*Directions*. Go through the material below, tally each line containing "these", and write the tally alone.
□ □ □ □ □ □ □
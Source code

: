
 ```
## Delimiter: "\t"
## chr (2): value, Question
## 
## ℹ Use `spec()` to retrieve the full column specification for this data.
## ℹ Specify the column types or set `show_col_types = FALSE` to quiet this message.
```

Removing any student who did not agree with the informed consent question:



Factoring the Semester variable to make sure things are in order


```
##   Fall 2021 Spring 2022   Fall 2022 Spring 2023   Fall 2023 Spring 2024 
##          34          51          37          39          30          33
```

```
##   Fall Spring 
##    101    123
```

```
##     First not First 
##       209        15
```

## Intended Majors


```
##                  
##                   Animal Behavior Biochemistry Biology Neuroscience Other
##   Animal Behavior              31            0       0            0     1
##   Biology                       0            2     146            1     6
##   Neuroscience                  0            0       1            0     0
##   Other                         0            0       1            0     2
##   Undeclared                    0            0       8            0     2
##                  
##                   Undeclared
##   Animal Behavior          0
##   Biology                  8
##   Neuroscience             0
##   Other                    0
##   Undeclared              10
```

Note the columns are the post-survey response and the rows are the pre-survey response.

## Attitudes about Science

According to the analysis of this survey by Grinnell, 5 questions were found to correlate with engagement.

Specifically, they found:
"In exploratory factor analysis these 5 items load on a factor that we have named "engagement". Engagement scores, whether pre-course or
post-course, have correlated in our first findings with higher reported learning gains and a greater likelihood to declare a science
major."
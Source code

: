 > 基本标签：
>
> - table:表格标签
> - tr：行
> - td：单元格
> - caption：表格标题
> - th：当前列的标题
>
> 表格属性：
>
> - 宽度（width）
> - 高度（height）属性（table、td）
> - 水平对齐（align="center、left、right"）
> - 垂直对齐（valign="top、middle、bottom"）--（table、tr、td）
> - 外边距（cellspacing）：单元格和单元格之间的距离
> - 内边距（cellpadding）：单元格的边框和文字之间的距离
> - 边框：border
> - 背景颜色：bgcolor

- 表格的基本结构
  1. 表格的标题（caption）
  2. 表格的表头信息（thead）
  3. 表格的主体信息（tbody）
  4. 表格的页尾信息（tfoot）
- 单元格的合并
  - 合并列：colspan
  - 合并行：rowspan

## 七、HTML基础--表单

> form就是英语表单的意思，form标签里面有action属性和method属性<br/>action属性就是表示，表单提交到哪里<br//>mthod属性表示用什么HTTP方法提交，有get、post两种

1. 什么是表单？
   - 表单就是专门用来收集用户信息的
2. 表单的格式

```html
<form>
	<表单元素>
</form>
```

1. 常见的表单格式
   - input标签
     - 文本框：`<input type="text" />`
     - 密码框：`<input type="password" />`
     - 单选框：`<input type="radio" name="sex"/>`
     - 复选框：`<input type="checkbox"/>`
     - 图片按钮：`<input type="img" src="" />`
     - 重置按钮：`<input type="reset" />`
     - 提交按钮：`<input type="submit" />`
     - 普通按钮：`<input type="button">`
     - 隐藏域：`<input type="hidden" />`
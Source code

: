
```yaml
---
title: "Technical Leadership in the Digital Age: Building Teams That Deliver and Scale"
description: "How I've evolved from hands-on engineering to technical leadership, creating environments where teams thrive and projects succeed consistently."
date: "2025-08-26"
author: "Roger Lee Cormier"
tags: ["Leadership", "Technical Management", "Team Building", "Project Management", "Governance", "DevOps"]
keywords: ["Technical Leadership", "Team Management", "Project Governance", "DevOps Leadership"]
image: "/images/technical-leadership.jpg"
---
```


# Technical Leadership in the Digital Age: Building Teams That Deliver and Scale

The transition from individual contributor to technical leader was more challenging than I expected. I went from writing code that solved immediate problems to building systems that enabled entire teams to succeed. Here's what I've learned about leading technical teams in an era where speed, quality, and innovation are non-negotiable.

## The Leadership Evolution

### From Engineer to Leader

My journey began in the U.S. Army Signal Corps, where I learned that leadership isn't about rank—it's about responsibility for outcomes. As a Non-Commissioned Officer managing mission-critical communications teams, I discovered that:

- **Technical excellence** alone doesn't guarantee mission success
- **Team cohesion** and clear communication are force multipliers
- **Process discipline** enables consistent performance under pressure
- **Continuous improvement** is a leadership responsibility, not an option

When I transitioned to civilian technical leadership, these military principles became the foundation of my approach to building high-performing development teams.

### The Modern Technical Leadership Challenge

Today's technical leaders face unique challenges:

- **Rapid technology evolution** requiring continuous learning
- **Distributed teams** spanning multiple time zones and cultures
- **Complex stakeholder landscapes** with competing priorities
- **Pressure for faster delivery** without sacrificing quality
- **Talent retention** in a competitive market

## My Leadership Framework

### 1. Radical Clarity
□ □ □ □ □ □ □
*Response area*. 2